Assigned task:
Copy each line below containing "книге".

[Source texts of formatted documents]
—————

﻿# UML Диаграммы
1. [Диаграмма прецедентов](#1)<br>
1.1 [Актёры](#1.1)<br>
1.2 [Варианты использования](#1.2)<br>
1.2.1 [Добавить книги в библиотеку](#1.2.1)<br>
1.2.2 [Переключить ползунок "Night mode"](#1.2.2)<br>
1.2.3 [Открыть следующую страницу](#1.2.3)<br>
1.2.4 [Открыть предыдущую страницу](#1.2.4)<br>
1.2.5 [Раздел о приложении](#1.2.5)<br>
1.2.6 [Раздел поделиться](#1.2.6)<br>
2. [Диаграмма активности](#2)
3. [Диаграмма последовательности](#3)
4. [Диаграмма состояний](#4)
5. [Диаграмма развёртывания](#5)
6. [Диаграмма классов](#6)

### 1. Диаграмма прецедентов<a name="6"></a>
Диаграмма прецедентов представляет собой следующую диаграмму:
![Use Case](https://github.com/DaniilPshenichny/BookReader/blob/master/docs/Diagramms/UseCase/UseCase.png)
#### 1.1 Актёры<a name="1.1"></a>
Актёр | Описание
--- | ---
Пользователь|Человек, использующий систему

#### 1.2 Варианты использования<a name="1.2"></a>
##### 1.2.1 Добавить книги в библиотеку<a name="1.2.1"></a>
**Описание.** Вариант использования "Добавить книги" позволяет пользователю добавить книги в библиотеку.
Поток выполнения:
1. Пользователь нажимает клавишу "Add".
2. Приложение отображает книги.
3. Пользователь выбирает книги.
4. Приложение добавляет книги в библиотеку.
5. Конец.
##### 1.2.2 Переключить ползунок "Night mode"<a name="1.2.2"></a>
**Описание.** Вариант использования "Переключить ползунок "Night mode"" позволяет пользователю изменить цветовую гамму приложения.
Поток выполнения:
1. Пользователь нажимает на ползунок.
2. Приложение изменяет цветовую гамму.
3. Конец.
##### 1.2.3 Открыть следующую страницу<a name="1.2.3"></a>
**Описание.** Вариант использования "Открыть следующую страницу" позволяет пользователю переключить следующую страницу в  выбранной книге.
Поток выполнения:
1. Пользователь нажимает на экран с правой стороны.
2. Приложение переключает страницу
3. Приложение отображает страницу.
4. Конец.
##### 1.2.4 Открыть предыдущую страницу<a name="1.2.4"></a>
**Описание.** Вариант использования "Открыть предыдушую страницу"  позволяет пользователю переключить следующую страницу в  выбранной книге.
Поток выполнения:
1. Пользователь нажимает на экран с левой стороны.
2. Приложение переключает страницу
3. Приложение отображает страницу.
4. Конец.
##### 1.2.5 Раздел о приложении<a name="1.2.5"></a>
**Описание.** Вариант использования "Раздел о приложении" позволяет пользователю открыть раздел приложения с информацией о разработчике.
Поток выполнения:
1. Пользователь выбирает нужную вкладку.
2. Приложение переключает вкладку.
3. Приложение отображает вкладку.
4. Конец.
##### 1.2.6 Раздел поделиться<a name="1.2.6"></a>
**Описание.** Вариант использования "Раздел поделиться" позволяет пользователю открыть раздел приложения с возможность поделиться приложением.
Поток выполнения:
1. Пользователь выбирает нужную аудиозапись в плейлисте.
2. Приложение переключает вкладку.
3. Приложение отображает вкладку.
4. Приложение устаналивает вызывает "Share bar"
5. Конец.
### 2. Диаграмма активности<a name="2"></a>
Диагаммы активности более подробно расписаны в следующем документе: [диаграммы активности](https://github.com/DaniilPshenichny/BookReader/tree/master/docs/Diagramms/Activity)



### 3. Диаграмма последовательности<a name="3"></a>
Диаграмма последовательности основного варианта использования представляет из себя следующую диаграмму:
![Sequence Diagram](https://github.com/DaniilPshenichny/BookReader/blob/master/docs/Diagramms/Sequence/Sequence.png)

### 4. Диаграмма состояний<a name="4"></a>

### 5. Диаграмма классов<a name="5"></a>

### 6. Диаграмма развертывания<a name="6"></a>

—————

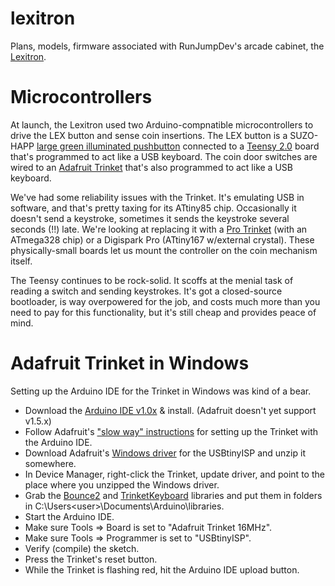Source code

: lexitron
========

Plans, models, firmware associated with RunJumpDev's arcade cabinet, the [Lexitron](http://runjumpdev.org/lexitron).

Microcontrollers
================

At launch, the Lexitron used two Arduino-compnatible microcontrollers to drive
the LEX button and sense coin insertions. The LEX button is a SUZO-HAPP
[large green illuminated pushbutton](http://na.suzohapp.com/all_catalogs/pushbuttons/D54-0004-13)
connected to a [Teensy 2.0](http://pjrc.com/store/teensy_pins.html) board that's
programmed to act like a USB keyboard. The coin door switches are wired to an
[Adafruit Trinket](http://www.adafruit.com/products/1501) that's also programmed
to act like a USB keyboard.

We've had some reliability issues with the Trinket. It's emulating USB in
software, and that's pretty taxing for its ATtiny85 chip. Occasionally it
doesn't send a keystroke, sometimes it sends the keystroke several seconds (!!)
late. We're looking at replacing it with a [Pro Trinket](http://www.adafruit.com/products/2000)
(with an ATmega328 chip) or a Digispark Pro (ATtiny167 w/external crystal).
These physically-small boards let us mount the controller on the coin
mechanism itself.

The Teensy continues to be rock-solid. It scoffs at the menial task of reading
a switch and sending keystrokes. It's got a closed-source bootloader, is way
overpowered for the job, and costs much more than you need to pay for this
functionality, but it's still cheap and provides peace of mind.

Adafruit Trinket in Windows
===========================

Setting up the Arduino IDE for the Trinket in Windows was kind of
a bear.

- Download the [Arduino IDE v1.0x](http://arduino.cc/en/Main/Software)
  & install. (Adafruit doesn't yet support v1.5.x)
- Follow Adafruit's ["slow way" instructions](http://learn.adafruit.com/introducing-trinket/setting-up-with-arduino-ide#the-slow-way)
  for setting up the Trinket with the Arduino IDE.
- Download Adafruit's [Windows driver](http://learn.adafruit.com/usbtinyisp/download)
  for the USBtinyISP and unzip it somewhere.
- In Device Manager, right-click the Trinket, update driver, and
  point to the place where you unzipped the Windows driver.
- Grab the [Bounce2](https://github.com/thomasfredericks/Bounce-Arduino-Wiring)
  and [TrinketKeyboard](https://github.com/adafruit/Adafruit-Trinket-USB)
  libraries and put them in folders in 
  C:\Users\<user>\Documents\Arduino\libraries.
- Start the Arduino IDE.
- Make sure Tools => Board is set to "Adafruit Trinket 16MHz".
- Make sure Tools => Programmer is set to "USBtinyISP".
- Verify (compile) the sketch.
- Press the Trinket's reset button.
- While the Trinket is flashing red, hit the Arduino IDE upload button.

—————

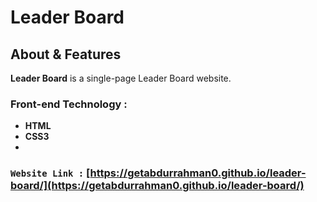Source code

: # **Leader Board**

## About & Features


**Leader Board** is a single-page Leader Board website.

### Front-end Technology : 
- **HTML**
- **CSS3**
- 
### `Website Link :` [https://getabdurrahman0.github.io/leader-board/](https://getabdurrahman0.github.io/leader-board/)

—————

Response to the task:
**Описание.** Вариант использования "Открыть следующую страницу" позволяет пользователю переключить следующую страницу в  выбранной книге.
**Описание.** Вариант использования "Открыть предыдушую страницу"  позволяет пользователю переключить следующую страницу в  выбранной книге.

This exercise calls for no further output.